The park was once called the Beaufort County Negro Recreational Center. Descendants of the original families who founded it make up a not-for-profit that still owns it. The city manages the park for the non-for-profit.
“This was like an anchoring point for the community,” said former Beaufort County Coroner Ed Allen, 73, who grew up playing in the park.
Allen, a member of the non-profit, sees the proposed improvements at the park shaded by palmetto and live oak trees and surrounded by homes a plus for the entire city.
“We want to see families come out and have a good time,” Allen said. “As it is now, the playground is used by the total community.”
Allen has seen a lot of changes in the neighborhood. Beauty and shoe shops that once surrounded the park are gone. Boy Scouts once conducted drills in the park, where kindergarten graduations also were held and ice cream was hand-churned during community gatherings and “everybody could discipline you.”
But, he adds, the park “is still actively being used” today.
On Tuesday, the City Council OK’d a resolution to apply for a $250,000 federal Community Development Block Grant through the South Carolina Department of Commerce to build a 30- by 60-foot pavilion and a half-court basketball court that would replace aging facilities. The city’s match would be $25,000.
The work would be part of a larger, $925,879 project, the city says, that will be completed in phases and includes on-street parking, sidewalks and street lighting.
In March 2021, new playground equipment was installed.
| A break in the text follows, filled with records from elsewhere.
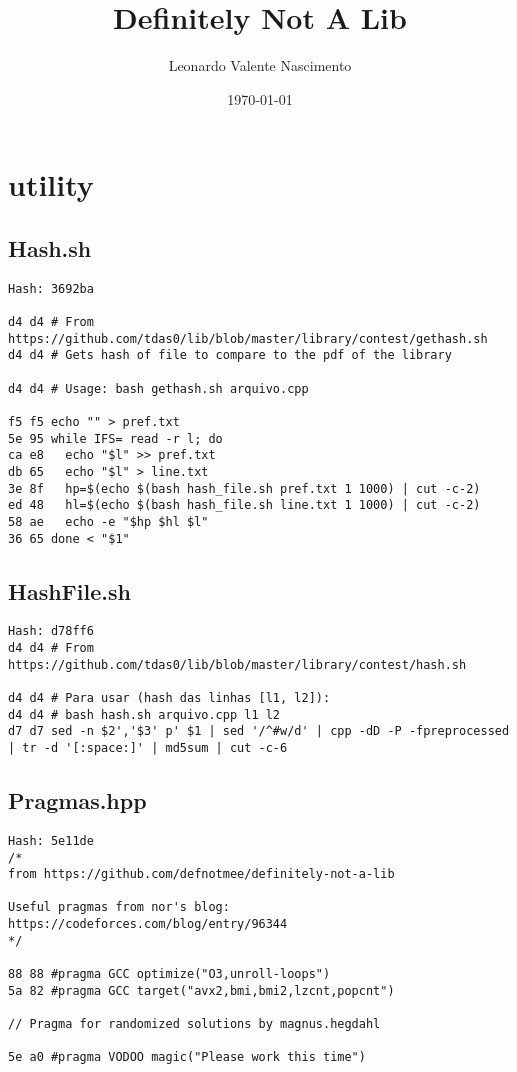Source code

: \documentclass[11pt, a4paper, twoside]{article}
\title{Definitely Not A Lib}
\author{Leonardo Valente Nascimento}
\begin{document}
\twocolumn
\date{\today}
\maketitle


\renewcommand{\contentsname}{Índice} %
\tableofcontents


%
%

\section{utility}

\subsection{Hash.sh}
\begin{lstlisting}
Hash: 3692ba

d4 d4 # From https://github.com/tdas0/lib/blob/master/library/contest/gethash.sh
d4 d4 # Gets hash of file to compare to the pdf of the library

d4 d4 # Usage: bash gethash.sh arquivo.cpp

f5 f5 echo "" > pref.txt
5e 95 while IFS= read -r l; do
ca e8 	echo "$l" >> pref.txt
db 65 	echo "$l" > line.txt
3e 8f 	hp=$(echo $(bash hash_file.sh pref.txt 1 1000) | cut -c-2)
ed 48 	hl=$(echo $(bash hash_file.sh line.txt 1 1000) | cut -c-2)
58 ae 	echo -e "$hp $hl $l"
36 65 done < "$1"
\end{lstlisting}

\subsection{HashFile.sh}
\begin{lstlisting}
Hash: d78ff6
d4 d4 # From https://github.com/tdas0/lib/blob/master/library/contest/hash.sh

d4 d4 # Para usar (hash das linhas [l1, l2]):
d4 d4 # bash hash.sh arquivo.cpp l1 l2
d7 d7 sed -n $2','$3' p' $1 | sed '/^#w/d' | cpp -dD -P -fpreprocessed | tr -d '[:space:]' | md5sum | cut -c-6
\end{lstlisting}

\subsection{Pragmas.hpp}
\begin{lstlisting}
Hash: 5e11de
/*
from https://github.com/defnotmee/definitely-not-a-lib

Useful pragmas from nor's blog: https://codeforces.com/blog/entry/96344
*/

88 88 #pragma GCC optimize("O3,unroll-loops")
5a 82 #pragma GCC target("avx2,bmi,bmi2,lzcnt,popcnt")

// Pragma for randomized solutions by magnus.hegdahl

5e a0 #pragma VODOO magic("Please work this time")
\end{lstlisting}
\end{document}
Restrooms were added in 2019.
“It’s a vast improvement,” said 68-year-old Charles Henderson, who also grew up playing in the park, where he hit his first home run, played football — hoping he wouldn’t get tackled in the briar patch — and climbed mulberry trees with his friends playing “Tarzan.”
At Washington Street Park, Henderson says, he also learned how to deal with adversity and how a community comes together.
Every year, recalled 79-year-old “Big Bobby” Jenkins, who was the city of Beaufort’s second full-time Black police officer, the entire community looked forward to visits to Washington Street Park by “Silas Green from New Orleans,” a Black-owned tent and entertainment show that toured the South through the 1950s.
Back then, said Jenkins, noting it was before integration in the 1960s, “There weren’t too many places for us to go.”